If your company is like most offices, your seating arrangement was determined by someone else. Arbitrary or not, you had no or little control over where your team sets up shop. But did you know that it has a big impact on how your team runs?
Think about it. What’s the layout like? What furniture are you using? How difficult is it to get from A to B? Who is seated where?
It may sound strange, but you can get much more effective project management teams by altering your office layout. You can promote communication and team cohesion for no more expense than an afternoon of moving furniture around.
How, you ask?
Seat According to Workflow
If your projects flow according to a rigid, sequential system, you might want to seat people accordingly. Having the QA team within arm’s reach of the developers can save valuable time, as the QA team can just pull a developer over and demonstrate a bug or issue, instead of having to submit lengthy and confusing emails.
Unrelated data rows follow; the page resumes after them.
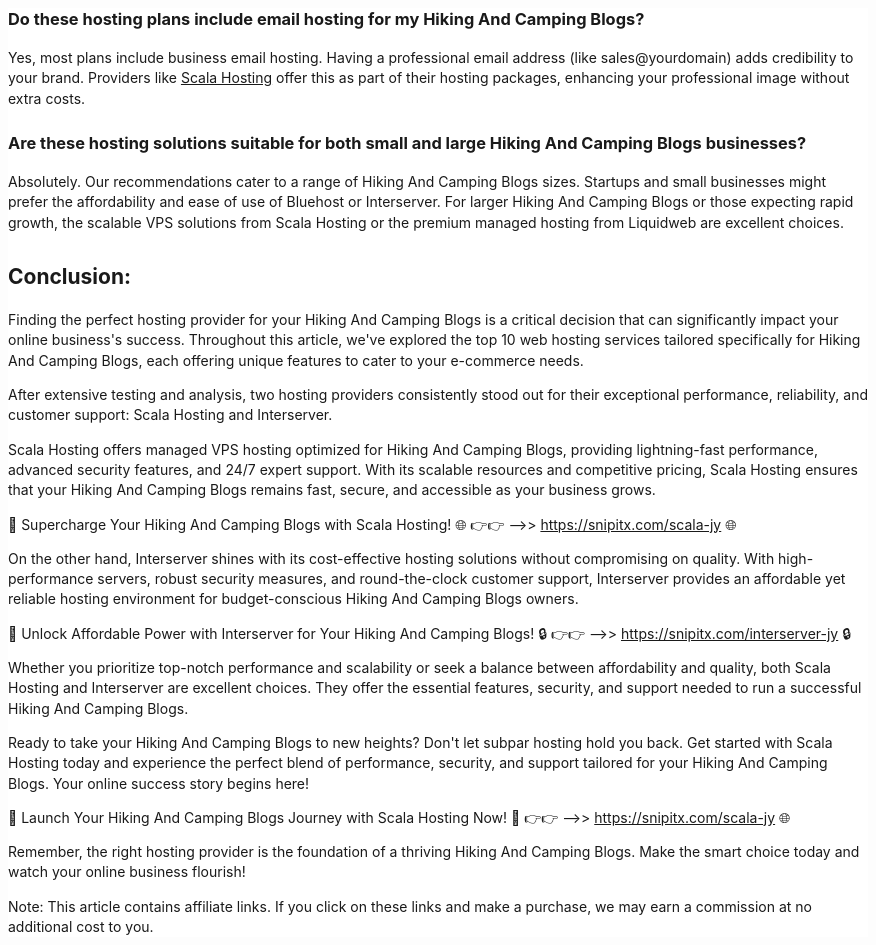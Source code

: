 ### Do these hosting plans include email hosting for my Hiking And Camping Blogs? 
Yes, most plans include business email hosting. Having a professional email address (like sales@yourdomain) adds credibility to your brand. Providers like [Scala Hosting](https://snipitx.com/scala-jy) offer this as part of their hosting packages, enhancing your professional image without extra costs.

### Are these hosting solutions suitable for both small and large Hiking And Camping Blogs businesses? 
Absolutely. Our recommendations cater to a range of Hiking And Camping Blogs sizes. Startups and small businesses might prefer the affordability and ease of use of Bluehost or Interserver. For larger Hiking And Camping Blogs or those expecting rapid growth, the scalable VPS solutions from Scala Hosting or the premium managed hosting from Liquidweb are excellent choices.

## Conclusion:

Finding the perfect hosting provider for your Hiking And Camping Blogs is a critical decision that can significantly impact your online business's success. Throughout this article, we've explored the top 10 web hosting services tailored specifically for Hiking And Camping Blogs, each offering unique features to cater to your e-commerce needs.

After extensive testing and analysis, two hosting providers consistently stood out for their exceptional performance, reliability, and customer support: Scala Hosting and Interserver.

Scala Hosting offers managed VPS hosting optimized for Hiking And Camping Blogs, providing lightning-fast performance, advanced security features, and 24/7 expert support. With its scalable resources and competitive pricing, Scala Hosting ensures that your Hiking And Camping Blogs remains fast, secure, and accessible as your business grows.

🚀 Supercharge Your Hiking And Camping Blogs with Scala Hosting! 🌐
👉👉 -->> https://snipitx.com/scala-jy 🌐

On the other hand, Interserver shines with its cost-effective hosting solutions without compromising on quality. With high-performance servers, robust security measures, and round-the-clock customer support, Interserver provides an affordable yet reliable hosting environment for budget-conscious Hiking And Camping Blogs owners.

💸 Unlock Affordable Power with Interserver for Your Hiking And Camping Blogs! 🔒
👉👉 -->> https://snipitx.com/interserver-jy 🔒

Whether you prioritize top-notch performance and scalability or seek a balance between affordability and quality, both Scala Hosting and Interserver are excellent choices. They offer the essential features, security, and support needed to run a successful Hiking And Camping Blogs.

Ready to take your Hiking And Camping Blogs to new heights? Don't let subpar hosting hold you back. Get started with Scala Hosting today and experience the perfect blend of performance, security, and support tailored for your Hiking And Camping Blogs. Your online success story begins here!

🚀 Launch Your Hiking And Camping Blogs Journey with Scala Hosting Now! 🌟
👉👉 -->> https://snipitx.com/scala-jy 🌐

Remember, the right hosting provider is the foundation of a thriving Hiking And Camping Blogs. Make the smart choice today and watch your online business flourish!

Note: This article contains affiliate links. If you click on these links and make a purchase, we may earn a commission at no additional cost to you.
Move Cooperating Teams Together
In my old agency, we used to pack account teams into specific areas of the production floor. The designer, QA rep, writer, and project manager would be together in one spot for streamlined communication. When individual team members rotated to different accounts, they would switch seats and move to their new group’s location.
Leave Plenty of “Watercooler” Room
When planning a new layout, leave room for people to stand around and interact. This could be impromptu meetings or simple friendly chats. The point is having friendly, open spaces that promote team interaction and bonding.
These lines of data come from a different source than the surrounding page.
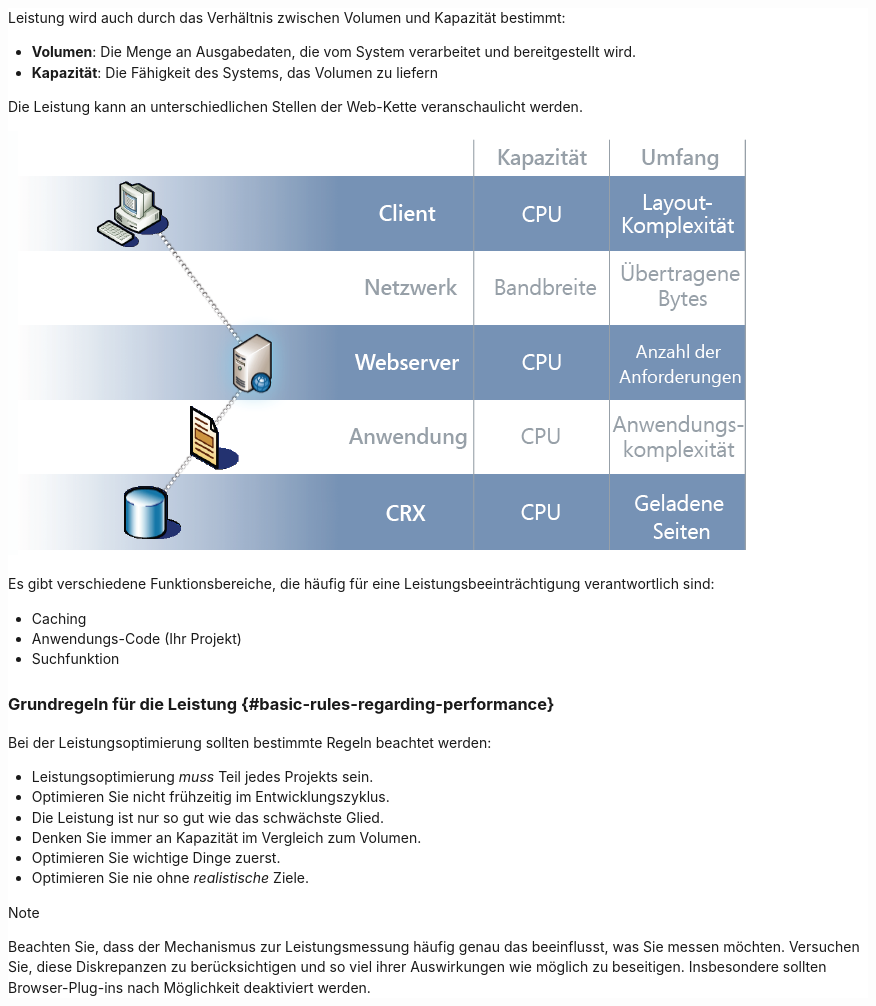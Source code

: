 Leistung wird auch durch das Verhältnis zwischen Volumen und Kapazität bestimmt:

* **Volumen**: Die Menge an Ausgabedaten, die vom System verarbeitet und bereitgestellt wird.
* **Kapazität**: Die Fähigkeit des Systems, das Volumen zu liefern

Die Leistung kann an unterschiedlichen Stellen der Web-Kette veranschaulicht werden.

![chlimage_1-80](assets/chlimage_1-80.png)

Es gibt verschiedene Funktionsbereiche, die häufig für eine Leistungsbeeinträchtigung verantwortlich sind:

* Caching
* Anwendungs-Code (Ihr Projekt)
* Suchfunktion

### Grundregeln für die Leistung {#basic-rules-regarding-performance}

Bei der Leistungsoptimierung sollten bestimmte Regeln beachtet werden:

* Leistungsoptimierung *muss* Teil jedes Projekts sein.
* Optimieren Sie nicht frühzeitig im Entwicklungszyklus.
* Die Leistung ist nur so gut wie das schwächste Glied.
* Denken Sie immer an Kapazität im Vergleich zum Volumen.
* Optimieren Sie wichtige Dinge zuerst.
* Optimieren Sie nie ohne *realistische* Ziele.

>[!NOTE]
>
>Beachten Sie, dass der Mechanismus zur Leistungsmessung häufig genau das beeinflusst, was Sie messen möchten. Versuchen Sie, diese Diskrepanzen zu berücksichtigen und so viel ihrer Auswirkungen wie möglich zu beseitigen. Insbesondere sollten Browser-Plug-ins nach Möglichkeit deaktiviert werden.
You also need to take your team’s needs into account when building pedestrian routes. Team members who need privacy should be kept away from meeting spots and other high traffic areas, or given other means by which they can filter out distractions.
Culture vs. Work Process
Switching seat assignments is a great opportunity for some team input. They can tell you who they work with best, and offer suggestions on how things can be streamlined. However, you need to make sure they aren’t just gathering all their friends in one basket. This could potentially be even more distracting and unproductive than their original positions. The same thing with team members who don’t get along. Placing them together might just be asking for trouble.
Moving furniture and cubicles around might be intimidating, but you can try starting small and focusing on seat assignments. Once you’re more comfortable with the idea, you can be a bit more daring and plan out an office space that will really allow your team’s productivity to flow.